A paraphrase of the (quite pompously named) Berlin Interpretation, with introduction
On the term ‘roguelike’
The term roguelike is used very loosely today. To each their own, but this might not make sense, because:
If everything’s called a roguelike, the term loses its meaning.
We already have the terms hack and slash and dungeon crawler. They are perfectly good, descriptive terms, and don’t refer to a overly specific thing.
The term roguelike refers to a certain type of game, such as NetHack, ADOM, Dungeon Crawl or Angband, to name but a few. These games have a lot in common with each other, and their core gameplay and appearance are reminiscent of Rogue.
If a game shares merely one or two features with these, it might not be a roguelike itself, but a game with some features found in roguelikes.

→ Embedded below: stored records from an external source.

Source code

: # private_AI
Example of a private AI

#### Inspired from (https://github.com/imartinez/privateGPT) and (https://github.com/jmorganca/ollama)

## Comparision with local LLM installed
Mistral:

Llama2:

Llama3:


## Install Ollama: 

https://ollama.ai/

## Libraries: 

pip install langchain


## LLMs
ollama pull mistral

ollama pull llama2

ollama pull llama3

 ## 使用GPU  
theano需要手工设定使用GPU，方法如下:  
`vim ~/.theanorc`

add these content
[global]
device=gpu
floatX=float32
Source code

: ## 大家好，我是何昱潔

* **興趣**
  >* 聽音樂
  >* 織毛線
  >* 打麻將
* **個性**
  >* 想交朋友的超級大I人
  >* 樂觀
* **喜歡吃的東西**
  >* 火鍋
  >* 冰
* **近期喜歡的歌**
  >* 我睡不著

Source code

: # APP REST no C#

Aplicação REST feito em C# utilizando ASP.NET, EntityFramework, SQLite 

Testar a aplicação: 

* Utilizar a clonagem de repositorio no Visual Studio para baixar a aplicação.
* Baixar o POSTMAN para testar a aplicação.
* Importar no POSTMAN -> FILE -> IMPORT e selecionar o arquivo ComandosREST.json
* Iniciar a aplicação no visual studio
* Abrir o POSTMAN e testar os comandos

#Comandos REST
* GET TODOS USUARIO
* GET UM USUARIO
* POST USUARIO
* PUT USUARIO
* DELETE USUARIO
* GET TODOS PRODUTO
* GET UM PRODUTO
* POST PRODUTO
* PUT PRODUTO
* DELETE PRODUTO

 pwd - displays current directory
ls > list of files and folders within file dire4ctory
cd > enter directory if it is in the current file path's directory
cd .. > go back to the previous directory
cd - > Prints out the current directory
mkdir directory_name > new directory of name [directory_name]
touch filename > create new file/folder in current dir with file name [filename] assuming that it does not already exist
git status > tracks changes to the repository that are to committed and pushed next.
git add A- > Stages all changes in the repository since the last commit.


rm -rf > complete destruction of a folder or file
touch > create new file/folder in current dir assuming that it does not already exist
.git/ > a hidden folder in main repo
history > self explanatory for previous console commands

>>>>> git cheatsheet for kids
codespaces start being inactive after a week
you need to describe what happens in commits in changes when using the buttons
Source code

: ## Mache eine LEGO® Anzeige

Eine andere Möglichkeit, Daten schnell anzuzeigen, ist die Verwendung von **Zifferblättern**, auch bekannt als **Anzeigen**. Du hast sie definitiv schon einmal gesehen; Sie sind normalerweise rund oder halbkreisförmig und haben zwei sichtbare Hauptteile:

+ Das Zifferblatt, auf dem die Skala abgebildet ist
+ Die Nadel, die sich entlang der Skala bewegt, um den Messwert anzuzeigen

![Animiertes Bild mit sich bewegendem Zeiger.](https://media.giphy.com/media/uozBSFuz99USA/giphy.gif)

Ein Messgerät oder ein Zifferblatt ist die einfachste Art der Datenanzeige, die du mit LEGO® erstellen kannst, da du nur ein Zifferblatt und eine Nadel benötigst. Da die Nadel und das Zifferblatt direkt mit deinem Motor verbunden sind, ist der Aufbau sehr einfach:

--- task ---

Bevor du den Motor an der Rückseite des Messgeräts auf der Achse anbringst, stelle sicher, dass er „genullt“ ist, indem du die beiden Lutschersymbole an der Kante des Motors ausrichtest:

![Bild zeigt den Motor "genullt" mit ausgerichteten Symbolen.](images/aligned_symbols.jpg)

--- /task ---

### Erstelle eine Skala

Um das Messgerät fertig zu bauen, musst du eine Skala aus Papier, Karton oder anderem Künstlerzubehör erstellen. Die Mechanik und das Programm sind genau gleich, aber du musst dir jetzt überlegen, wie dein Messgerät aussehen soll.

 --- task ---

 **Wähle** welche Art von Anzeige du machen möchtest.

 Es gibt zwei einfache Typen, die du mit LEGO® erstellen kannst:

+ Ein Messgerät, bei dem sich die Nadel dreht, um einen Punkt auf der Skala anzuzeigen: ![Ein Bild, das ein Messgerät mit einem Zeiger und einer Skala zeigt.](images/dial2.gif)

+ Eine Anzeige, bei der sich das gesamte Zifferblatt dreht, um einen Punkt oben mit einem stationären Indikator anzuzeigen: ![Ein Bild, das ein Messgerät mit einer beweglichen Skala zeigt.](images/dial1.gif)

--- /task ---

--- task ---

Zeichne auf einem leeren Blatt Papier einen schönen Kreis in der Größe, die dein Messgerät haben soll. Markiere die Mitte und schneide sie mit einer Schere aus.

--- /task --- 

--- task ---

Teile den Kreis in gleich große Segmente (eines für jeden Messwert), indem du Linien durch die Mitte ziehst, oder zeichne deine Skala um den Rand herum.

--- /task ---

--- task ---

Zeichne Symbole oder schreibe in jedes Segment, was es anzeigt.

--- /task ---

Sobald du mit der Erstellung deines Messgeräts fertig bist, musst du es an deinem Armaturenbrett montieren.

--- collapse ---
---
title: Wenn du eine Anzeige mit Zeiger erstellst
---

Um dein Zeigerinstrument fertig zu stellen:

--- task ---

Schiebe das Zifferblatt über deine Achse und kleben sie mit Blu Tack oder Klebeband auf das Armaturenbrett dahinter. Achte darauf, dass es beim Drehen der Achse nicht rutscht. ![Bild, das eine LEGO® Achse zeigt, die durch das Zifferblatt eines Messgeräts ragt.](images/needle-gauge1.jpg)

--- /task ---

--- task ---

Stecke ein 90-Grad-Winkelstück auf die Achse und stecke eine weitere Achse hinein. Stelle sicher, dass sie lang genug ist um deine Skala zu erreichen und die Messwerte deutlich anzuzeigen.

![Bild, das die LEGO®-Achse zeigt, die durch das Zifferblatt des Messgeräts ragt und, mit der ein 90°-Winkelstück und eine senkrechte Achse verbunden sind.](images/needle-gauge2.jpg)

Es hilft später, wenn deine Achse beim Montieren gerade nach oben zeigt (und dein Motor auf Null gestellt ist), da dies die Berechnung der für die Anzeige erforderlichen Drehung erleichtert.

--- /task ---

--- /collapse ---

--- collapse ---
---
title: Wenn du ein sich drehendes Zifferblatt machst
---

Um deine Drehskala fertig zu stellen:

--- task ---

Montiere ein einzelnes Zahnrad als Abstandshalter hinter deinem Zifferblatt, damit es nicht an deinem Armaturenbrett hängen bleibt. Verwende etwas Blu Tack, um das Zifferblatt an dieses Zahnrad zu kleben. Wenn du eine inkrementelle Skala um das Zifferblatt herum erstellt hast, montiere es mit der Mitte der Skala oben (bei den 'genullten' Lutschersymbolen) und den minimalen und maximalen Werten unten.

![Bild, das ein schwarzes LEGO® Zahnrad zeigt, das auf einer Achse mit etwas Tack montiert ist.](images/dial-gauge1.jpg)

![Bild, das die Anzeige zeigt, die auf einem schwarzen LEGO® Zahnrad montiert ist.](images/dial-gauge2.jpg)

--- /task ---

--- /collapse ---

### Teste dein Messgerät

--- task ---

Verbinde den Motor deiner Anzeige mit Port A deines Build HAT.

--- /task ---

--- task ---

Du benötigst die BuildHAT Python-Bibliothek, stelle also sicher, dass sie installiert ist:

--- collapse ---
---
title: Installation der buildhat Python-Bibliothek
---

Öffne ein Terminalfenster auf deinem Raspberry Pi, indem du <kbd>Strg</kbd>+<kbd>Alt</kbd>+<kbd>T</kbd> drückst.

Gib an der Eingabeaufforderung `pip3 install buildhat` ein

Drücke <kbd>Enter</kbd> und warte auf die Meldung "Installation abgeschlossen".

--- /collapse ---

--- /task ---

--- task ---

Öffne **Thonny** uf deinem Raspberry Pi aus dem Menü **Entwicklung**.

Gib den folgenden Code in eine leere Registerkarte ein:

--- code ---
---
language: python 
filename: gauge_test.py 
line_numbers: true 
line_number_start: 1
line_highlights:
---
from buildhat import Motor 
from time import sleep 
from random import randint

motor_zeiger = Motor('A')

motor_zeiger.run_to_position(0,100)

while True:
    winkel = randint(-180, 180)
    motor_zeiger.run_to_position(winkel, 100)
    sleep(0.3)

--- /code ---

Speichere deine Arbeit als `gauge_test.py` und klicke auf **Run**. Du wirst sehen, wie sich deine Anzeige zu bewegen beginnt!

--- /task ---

Which, incidentally, is completely okay.
Still, this is an important distinction. Bad analogy:
An ornithologist might get quite annoyed if people started calling fish birds, because both have two eyes and require oxygen to survive, and are commonly eaten by humans.
What separates a roguelike from any old hack and slash, then?
A roguelike typically has most of the following high value factors. The factors are paraphrased from the Berlin Interpretation:
- Random environment generation
- Permanent death
- Non-modal (Every action available at any point, ie. no separate exploration and fight modes etc.)
- Complexity (Plenty of possible item/player/monster/world interactions at any given time)
- Resource management (Scarcity of items, limited inventory, possible item destruction)
- Exploration and discovery (Random environment and unidentified items for every new player character)
It would likely have some of the other factors as well:
- Enemies are similar to players (ie. have inventory, equipment, use items and cast spells)
- Tactical challenge (learning curve, trial and error, accumulated knowledge of the game world)
- ASCII display (traditional, but many roguelikes also have tile graphics available)
- Dungeons (rooms connected by corridors)
- Numbers (used to describe character etc, and are deliberately shown)
It’s good to remember that for many people a roguelike is a specific type of game, one still relevant today. When Binding of Isaac is called one on the basis that it has a degree of randomity and permanent death, it might well cause the occasional frown, even if both sides enjoy the game.
On the other hand, dismissing the previous generation of gamers as “butthurt dwellers” because they refuse to call a real-time 3D shooter a roguelike is just ignorant.
Note that appearance alone isn’t the key; Dungeons of Dredmor is blatantly graphical, and yet fulfills a large amount of the aforementioned factors, whereas Dwarf Fortress boasts nice ASCII graphics, but its gameplay is fulfills a precious few. (Save for the adventure mode, reportedly – haven’t tried it myself yet.)